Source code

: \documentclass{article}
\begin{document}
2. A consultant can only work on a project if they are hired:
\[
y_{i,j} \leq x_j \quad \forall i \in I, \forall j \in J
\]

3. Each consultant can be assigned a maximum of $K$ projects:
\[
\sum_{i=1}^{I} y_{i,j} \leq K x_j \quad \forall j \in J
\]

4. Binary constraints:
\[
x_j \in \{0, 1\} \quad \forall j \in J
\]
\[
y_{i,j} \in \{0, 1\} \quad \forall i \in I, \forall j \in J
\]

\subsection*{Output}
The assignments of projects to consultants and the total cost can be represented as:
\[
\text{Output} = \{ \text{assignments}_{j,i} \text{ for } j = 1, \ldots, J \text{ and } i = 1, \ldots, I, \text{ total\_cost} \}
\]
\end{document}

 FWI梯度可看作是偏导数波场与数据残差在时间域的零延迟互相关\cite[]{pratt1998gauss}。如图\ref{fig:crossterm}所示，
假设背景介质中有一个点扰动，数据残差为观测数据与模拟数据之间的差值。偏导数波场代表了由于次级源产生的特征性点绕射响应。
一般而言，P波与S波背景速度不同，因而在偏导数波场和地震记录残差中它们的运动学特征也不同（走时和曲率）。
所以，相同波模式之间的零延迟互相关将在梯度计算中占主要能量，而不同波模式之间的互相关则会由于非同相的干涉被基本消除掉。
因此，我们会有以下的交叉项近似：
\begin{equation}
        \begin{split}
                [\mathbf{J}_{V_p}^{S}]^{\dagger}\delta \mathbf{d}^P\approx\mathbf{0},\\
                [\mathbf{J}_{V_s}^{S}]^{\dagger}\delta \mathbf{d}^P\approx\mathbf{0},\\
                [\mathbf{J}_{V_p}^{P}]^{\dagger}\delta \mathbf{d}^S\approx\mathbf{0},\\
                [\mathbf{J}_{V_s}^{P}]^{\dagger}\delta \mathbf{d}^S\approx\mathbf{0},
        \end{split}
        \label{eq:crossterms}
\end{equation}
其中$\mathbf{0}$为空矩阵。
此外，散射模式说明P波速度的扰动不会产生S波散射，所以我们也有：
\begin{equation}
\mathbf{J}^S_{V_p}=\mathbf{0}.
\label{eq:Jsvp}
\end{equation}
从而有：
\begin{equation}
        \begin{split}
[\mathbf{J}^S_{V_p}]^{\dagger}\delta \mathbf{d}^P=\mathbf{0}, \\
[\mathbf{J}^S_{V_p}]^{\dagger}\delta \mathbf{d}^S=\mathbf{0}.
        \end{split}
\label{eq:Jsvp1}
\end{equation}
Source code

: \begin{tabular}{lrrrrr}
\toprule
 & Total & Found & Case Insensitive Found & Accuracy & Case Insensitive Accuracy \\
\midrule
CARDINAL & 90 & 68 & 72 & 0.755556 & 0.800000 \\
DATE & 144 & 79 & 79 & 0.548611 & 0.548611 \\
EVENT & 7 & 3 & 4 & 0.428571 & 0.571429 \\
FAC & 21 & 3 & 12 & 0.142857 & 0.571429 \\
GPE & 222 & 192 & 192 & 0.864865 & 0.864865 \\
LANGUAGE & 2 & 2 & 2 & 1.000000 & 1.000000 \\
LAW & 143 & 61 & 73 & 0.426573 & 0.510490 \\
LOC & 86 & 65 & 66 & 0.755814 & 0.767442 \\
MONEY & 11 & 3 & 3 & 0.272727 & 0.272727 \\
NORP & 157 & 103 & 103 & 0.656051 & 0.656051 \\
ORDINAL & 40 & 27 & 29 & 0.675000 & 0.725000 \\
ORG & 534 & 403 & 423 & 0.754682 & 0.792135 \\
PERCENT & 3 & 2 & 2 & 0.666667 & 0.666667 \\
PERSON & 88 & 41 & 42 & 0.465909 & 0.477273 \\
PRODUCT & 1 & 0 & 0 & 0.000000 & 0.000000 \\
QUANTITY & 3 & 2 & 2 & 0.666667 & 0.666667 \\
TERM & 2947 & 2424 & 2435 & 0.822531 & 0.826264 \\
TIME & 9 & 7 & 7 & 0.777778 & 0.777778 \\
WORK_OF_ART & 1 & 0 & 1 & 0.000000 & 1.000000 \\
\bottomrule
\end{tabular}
=-=-=-=-=
▶ How to complete this task:
Each line of the listing that includes the word "Output" counts once; give the total as a single number.

▶ Response area:
2